_Task goal_.
Copy exactly the lines from the first line of the records below through the line containing "SEIDES: It's not", including both, and nothing else.

Given records Start Marker

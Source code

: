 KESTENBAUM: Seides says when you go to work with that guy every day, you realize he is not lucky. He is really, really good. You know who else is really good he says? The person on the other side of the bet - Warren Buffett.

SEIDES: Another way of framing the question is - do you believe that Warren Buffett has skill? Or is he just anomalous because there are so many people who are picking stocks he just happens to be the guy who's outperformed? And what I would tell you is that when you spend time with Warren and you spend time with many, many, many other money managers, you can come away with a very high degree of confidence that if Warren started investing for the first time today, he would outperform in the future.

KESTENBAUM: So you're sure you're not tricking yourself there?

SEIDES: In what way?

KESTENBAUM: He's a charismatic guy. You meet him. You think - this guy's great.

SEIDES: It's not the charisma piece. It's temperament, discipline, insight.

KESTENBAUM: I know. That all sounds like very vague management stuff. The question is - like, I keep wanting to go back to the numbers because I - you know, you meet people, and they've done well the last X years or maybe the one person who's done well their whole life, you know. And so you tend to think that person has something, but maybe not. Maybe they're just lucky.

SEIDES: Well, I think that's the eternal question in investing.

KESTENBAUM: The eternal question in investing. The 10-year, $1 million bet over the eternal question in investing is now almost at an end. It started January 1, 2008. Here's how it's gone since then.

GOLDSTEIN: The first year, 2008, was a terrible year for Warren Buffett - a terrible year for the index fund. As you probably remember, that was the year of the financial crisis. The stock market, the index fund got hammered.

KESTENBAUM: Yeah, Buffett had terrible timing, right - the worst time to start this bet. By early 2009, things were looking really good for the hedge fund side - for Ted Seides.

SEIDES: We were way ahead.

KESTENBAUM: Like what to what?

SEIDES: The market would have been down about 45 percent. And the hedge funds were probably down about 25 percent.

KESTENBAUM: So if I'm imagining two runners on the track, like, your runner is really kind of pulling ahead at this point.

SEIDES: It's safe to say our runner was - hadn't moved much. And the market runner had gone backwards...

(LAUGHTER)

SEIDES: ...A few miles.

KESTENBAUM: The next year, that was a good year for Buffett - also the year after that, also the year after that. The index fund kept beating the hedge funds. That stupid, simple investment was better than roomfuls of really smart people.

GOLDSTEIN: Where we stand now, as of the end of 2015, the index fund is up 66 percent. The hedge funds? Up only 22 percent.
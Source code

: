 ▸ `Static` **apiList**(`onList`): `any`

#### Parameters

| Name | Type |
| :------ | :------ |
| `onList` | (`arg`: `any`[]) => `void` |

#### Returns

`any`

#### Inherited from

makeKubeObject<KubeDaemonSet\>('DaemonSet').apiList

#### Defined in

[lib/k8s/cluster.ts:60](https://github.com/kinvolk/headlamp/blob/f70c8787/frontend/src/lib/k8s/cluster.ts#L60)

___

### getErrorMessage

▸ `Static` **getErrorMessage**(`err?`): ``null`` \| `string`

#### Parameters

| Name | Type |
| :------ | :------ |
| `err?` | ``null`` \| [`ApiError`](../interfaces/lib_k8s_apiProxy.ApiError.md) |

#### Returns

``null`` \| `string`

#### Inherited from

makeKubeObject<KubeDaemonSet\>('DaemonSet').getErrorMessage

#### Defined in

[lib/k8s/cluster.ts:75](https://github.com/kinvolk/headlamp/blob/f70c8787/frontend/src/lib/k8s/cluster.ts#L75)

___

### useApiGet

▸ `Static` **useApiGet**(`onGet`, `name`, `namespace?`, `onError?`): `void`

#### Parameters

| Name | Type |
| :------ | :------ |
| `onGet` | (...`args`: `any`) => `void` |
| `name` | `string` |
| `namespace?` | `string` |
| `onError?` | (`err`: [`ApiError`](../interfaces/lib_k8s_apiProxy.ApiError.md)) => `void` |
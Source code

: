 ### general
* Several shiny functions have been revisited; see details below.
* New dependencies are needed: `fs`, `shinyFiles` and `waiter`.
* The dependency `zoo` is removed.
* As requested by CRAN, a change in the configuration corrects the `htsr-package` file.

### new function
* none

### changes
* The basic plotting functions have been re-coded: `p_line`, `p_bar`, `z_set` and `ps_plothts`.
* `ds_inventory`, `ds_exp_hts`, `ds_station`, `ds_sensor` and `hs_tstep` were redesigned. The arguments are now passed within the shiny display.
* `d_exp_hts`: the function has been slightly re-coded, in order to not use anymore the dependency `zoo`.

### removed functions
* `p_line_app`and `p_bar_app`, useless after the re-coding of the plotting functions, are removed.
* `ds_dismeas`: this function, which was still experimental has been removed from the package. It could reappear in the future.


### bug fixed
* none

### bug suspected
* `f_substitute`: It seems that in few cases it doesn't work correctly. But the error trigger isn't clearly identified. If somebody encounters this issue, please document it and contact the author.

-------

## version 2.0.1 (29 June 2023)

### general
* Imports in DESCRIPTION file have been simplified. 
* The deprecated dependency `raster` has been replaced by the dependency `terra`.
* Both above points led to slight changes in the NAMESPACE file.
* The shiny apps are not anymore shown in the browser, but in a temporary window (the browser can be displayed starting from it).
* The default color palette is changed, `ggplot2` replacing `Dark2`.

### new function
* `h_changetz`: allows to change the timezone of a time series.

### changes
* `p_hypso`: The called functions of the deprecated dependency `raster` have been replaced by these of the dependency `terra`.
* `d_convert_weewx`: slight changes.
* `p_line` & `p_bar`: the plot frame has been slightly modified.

Given records End Marker

_Result of the task_.
Source code

: KESTENBAUM: Seides says when you go to work with that guy every day, you realize he is not lucky. He is really, really good. You know who else is really good he says? The person on the other side of the bet - Warren Buffett.

SEIDES: Another way of framing the question is - do you believe that Warren Buffett has skill? Or is he just anomalous because there are so many people who are picking stocks he just happens to be the guy who's outperformed? And what I would tell you is that when you spend time with Warren and you spend time with many, many, many other money managers, you can come away with a very high degree of confidence that if Warren started investing for the first time today, he would outperform in the future.

KESTENBAUM: So you're sure you're not tricking yourself there?

SEIDES: In what way?

KESTENBAUM: He's a charismatic guy. You meet him. You think - this guy's great.

SEIDES: It's not the charisma piece. It's temperament, discipline, insight.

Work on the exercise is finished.